U.S. attorney candidate Rose didn't design Postville prosecutions

Lynda Waddington posted an interesting story at Iowa Independent about a unanimous U.S. Supreme Court ruling announced yesterday. The decision may become an issue at confirmation hearings if President Barack Obama takes Senator Tom Harkin's advice and nominates Stephanie Rose for U.S. attorney in Iowa's Northern District.

More on this story is after the jump.

From Waddington's report on the Supreme Court ruling:

According to the ruling, federal prosecutors have inappropriately used aggravated identity theft laws to prosecute undocumented workers. The decision directly impacts Iowa since of the 389 workers taken during a May 2008 raid at the Agriprocessors meatpacking plant in Postville, 302 were fast-tracked with criminal charges, most related to identity theft.

The ruling, written by Justice Stephen G. Breyer, mandates a prosecutor be able to show immigrant detainees knowingly used identification that actually belonged to another person. In the case of the Postville detainees, their knowledge regarding the origin of fraudulent employment documents was not a factor, the very fact that they were using fake documents led to their quick conviction on identity theft-related charges. [...]

Many believe the government effectively coerced detainees from Postville into accepting plea deals on lesser charges by pressuring them with the more lengthy and harsh sentences that could be imposed under the aggravated identity theft charges.

My immediate question was how this ruling might affect Stephanie Rose, whom Harkin has recommended for U.S. attorney in Iowa's Northern District. The president has not yet nominated a candidate for this position. Some critics say Rose is not fit for the job because of her role in prosecuting those detained during the Postville raid (see also here).

Harkin's office released a letter signed by 11 defense attorneys who represented Postville detainees. Excerpt:

During the process of our representation of Postville clients Stephanie Rose was the primary contact for defense attorneys. She worked incredibly long hours and exhibited a level of competence and ability that would be hard to overstate. She was there on the Cattle Congress grounds virtually around-the-clock and showed familiarity with a number of individual client circumstances when contacted by defense counsel to discuss potential plea alternatives.
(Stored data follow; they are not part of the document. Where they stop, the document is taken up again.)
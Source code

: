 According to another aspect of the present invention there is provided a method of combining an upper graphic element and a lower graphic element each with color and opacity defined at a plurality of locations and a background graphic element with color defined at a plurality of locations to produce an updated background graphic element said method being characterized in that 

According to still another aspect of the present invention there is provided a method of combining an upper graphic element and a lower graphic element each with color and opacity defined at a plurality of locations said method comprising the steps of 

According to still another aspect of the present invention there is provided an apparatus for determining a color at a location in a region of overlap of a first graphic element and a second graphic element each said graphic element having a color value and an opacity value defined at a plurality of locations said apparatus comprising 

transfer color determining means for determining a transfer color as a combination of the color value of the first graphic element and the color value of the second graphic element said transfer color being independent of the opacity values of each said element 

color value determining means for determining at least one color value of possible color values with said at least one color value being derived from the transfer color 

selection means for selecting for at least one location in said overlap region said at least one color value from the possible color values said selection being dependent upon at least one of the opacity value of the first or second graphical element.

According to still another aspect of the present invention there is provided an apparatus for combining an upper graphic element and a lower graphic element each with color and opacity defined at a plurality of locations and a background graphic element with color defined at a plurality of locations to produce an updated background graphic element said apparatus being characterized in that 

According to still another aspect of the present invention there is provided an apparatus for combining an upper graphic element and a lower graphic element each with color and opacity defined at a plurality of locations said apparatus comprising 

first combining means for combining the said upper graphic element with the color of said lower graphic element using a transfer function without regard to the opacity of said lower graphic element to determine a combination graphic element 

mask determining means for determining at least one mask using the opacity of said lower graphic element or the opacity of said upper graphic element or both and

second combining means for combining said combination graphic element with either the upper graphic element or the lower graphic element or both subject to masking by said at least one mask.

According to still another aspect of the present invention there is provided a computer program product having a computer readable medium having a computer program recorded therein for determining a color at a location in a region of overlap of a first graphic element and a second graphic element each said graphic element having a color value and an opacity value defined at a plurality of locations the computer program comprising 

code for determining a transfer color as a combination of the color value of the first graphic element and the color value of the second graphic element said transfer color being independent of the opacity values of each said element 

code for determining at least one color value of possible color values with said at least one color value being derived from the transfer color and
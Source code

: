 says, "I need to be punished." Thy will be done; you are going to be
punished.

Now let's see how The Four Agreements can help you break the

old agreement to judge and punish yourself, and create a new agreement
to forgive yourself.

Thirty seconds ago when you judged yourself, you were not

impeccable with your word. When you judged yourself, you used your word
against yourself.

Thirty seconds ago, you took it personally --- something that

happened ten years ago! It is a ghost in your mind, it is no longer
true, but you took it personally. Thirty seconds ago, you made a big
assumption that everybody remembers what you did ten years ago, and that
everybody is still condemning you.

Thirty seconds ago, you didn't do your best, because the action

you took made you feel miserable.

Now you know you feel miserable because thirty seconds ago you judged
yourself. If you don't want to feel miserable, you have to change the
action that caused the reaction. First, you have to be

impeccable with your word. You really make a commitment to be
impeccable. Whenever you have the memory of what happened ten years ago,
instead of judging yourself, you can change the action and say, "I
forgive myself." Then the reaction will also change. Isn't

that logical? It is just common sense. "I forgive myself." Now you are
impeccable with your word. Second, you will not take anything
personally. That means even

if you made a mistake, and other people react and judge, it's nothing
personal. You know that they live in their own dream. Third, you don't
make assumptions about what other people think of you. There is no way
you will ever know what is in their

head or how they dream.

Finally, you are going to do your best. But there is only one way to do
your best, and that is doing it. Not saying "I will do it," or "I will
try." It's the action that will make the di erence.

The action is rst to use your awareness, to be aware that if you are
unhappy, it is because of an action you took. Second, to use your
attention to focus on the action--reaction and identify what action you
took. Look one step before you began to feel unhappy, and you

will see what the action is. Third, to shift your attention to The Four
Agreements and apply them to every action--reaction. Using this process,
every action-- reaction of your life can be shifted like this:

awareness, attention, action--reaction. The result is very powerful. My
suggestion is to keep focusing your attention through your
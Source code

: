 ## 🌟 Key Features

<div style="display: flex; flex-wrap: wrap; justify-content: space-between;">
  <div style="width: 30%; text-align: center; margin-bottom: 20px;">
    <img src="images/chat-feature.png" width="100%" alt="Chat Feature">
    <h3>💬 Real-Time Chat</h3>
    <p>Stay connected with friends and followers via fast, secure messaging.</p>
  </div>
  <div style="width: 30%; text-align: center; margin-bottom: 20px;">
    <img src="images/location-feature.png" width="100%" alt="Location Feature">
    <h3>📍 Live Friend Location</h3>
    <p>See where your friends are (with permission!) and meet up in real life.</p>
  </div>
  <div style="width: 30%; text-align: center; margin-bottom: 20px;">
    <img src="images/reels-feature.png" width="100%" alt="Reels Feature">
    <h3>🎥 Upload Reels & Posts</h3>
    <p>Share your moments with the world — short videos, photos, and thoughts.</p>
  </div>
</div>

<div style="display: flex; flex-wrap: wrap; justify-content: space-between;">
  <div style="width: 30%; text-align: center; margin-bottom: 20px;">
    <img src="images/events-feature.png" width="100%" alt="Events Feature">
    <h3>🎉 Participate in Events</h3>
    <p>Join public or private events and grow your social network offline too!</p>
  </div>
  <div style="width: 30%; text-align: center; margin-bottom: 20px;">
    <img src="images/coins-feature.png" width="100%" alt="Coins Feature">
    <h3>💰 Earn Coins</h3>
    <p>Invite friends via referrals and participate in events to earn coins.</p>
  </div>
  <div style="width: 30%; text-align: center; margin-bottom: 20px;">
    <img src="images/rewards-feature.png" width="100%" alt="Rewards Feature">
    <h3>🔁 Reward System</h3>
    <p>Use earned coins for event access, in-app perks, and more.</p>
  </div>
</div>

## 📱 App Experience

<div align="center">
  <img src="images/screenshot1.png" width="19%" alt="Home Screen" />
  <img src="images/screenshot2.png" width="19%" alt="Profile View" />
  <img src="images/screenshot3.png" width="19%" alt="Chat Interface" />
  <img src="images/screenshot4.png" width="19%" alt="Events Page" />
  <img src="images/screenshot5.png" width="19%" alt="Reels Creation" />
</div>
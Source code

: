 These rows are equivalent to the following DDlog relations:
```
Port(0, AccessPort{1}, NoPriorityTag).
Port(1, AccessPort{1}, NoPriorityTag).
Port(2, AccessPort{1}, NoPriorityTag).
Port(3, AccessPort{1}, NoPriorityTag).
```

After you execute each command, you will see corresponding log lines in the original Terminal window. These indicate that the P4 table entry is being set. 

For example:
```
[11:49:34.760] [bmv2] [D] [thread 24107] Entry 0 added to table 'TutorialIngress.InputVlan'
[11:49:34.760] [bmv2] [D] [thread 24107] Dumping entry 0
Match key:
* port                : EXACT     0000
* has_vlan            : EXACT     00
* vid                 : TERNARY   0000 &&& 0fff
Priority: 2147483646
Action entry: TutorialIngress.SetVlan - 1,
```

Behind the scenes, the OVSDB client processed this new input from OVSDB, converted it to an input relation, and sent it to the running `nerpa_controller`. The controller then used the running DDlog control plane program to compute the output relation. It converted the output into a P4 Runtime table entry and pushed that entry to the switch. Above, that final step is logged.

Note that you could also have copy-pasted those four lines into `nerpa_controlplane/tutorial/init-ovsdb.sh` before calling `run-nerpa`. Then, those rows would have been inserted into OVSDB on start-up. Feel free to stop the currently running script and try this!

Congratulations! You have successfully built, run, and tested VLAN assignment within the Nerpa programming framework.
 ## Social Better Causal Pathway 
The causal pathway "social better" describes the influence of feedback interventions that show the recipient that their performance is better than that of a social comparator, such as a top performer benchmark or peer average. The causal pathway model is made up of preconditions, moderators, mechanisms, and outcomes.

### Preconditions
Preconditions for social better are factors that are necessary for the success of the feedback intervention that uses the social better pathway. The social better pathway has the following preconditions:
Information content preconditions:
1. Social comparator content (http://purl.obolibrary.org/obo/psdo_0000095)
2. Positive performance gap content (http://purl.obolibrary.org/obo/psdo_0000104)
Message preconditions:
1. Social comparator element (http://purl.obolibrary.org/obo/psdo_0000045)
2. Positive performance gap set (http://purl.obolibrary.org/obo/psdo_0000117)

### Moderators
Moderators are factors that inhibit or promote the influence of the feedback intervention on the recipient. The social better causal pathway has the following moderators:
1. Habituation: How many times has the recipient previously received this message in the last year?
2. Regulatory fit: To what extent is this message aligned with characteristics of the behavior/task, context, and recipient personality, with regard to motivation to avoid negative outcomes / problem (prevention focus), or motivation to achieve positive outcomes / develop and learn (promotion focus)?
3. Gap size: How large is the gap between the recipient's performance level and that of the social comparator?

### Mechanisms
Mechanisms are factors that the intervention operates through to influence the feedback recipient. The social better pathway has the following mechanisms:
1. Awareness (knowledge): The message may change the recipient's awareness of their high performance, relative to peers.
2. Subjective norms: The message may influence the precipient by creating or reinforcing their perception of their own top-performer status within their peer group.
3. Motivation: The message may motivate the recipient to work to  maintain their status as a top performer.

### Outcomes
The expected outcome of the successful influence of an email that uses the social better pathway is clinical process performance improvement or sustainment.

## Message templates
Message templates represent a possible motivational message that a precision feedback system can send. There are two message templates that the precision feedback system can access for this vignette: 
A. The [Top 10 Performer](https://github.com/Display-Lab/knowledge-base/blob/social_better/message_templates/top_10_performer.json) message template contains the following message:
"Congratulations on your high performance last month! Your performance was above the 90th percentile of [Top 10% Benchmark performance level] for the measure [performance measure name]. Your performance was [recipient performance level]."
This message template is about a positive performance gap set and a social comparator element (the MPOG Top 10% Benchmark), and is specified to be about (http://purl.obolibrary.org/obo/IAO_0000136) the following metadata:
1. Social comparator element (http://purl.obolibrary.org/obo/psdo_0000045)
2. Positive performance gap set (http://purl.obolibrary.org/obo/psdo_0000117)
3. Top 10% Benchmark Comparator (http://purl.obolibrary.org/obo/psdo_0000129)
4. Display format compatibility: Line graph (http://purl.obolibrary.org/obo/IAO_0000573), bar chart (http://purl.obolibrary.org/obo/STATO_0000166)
She described the areas where the local U.S. Attorney's Office was allowed to negotiate and vary from the plea proposals that had been approved at the national level. In those cases where adjustments could be made to accommodate particular circumstances, she did so in order to ensure that justice was done in each individual case.

Ms. Rose also ensured that defense counsel had complete access to their clients by acting as a buffer with Homeland Security, who were in charge of the housing and security of our clients. She further coordinated with the local jails that housed defendants to allow for maximum access by defense attorneys in order for us to provide complete representation.

Based upon our involvement in the Postville representation, it was not Stephanie Rose's decision to conduct the Postville Raid. She was not involved in the major policy decisions that led to the raid. She did not make the decision to fast track these cases, nor did she have any part in how the individuals were to be housed. In addition, she did not make the decision regarding what charges were to be brought against these individuals. With the limited discretion that she had regarding the circumstances and particularly the plea agreements, Ms. Rose exercised her judgment admirably and very favorably to defendants.

If Obama nominates Rose, her role in the Postville prosecutions will rightly receive additional scrutiny. However, her involvement in these cases should not in my opinion automatically disqualify her from the U.S. attorney job. If the defense attorneys are correct, then Rose is not to blame for the prosecutors' strategy that the Supreme Court struck down rejected yesterday.

I'm interested in other Bleeding Heartland readers' opinions about this matter.